Clown. Dufort revient souvent avec ce mot-là mais toujours avec un soupçon de dérision, comme s'il voulait nous signaler qu'il sait bien que ce mot loge dans le regard des autres et non dans le sien.

«Est-ce que je suis un clown? Un taquin? Un magicien? Pour être honnête, je suis tanné du débat qui dure depuis des années au sujet de qui je suis au juste. Moi, tout ce que je veux, c'est qu'on me laisse tranquille et qu'on me donne la permission d'exister. Pour le reste, je vis dans un quartier d'anglos qui jouent au curling. Je suis un passionné d'infos, un amateur de hockey, et un gars conscient de sa position un peu weird. Je fais de l'information spectacle, c'est vrai, mais l'information spectacle est partout et la différence entre moi, Jean-Luc Mongrain et Fox News, n'est pas si grande que ça.»

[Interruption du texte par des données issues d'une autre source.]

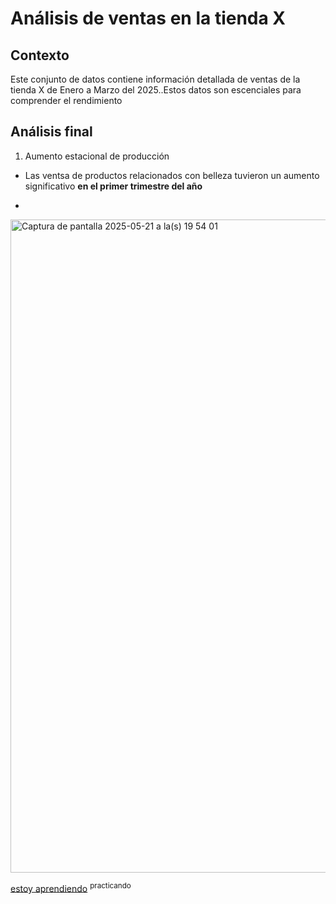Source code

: # Análisis de ventas en la tienda X

## Contexto


Este conjunto de datos contiene información detallada de ventas de la tienda X de Enero a Marzo del 2025..Estos datos son escenciales para comprender el rendimiento

## Análisis final 

1. Aumento estacional de producción

- Las ventsa de productos relacionados con belleza tuvieron un aumento significativo **en el primer trimestre del año**

- 
<img width="1045" alt="Captura de pantalla 2025-05-21 a la(s) 19 54 01" src="https://github.com/user-attachments/assets/10e639bd-87c1-4ae4-9554-ffa68fff921d" />

<ins>estoy aprendiendo</ins>
<sup>practicando</sup>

Une nuance s'impose. Fox News fait de l'info partisane et de l'opinion. Dufort, lui, semble ne pas avoir d'opinions ni de convictions au demeurant. «J'ai des convictions, insiste-t-il, mais je suis un cartésien. Infoman est une émission neutre qui entend le rester. À mes yeux, la grande gaffe de Michael Moore, c'est de s'être pris pour le chef de l'opposition. Ce jour-là, il a perdu toute sa crédibilité.»

Dufort n'a jamais été chef de l'opposition, mais il a été biochimiste pendant cinq ans. Fils d'un ingénieur en électronique, qui est mort d'un cancer fulgurant à 37 ans, Dufort a grandi sans père (à partir de 13 ans) et en a développé une sorte de hantise des messieurs en complet, comme il le confie dans le livre Enquête de paternité publié cet automne. Diplômé en biochimie de l'Université de Sherbrooke, il a d'abord travaillé pour la pharmaceutique ICN Canada, puis pour le laboratoire d'analyses Analex (devenu Exova). Et puis un jour, il a fait un rêve: «Je me suis vu dans une plaine au milieu d'un carré délimité par du tape. J'ai vu que ma vie professionnelle se déroulerait entièrement dans ce carré. J'ai eu le goût d'aller voir ailleurs.» Dufort a commencé à écrire pour Québec Sciences et Protégez-vous. Il a infiltré le réseau de médiums de Jojo Savard et à titre de rat de son propre laboratoire, il a tenté de se suicider (en toute sécurité) aux produits homéopathiques. Un dénommé Stéphane Laporte, impressionné par ses performances, lui a offert en 1997 un poste qui allait changer sa vie: chroniqueur à La fin du monde est à 7 heures. Le reste, comme on dit, appartient à l'histoire.

Le 31 décembre prochain, il n'y aura pas de fin du monde, mais il y aura une fin d'année qui débutera à 20h avec un tapis Welcome du nom de Dufort. Pour l'instant, on ne sait rien, sinon que la chanson d'ouverture sera interprétée par Beast. D'ici là, Obama, Oprah, Madonna, Madoff et Accurso n'ont qu'à bien se tenir.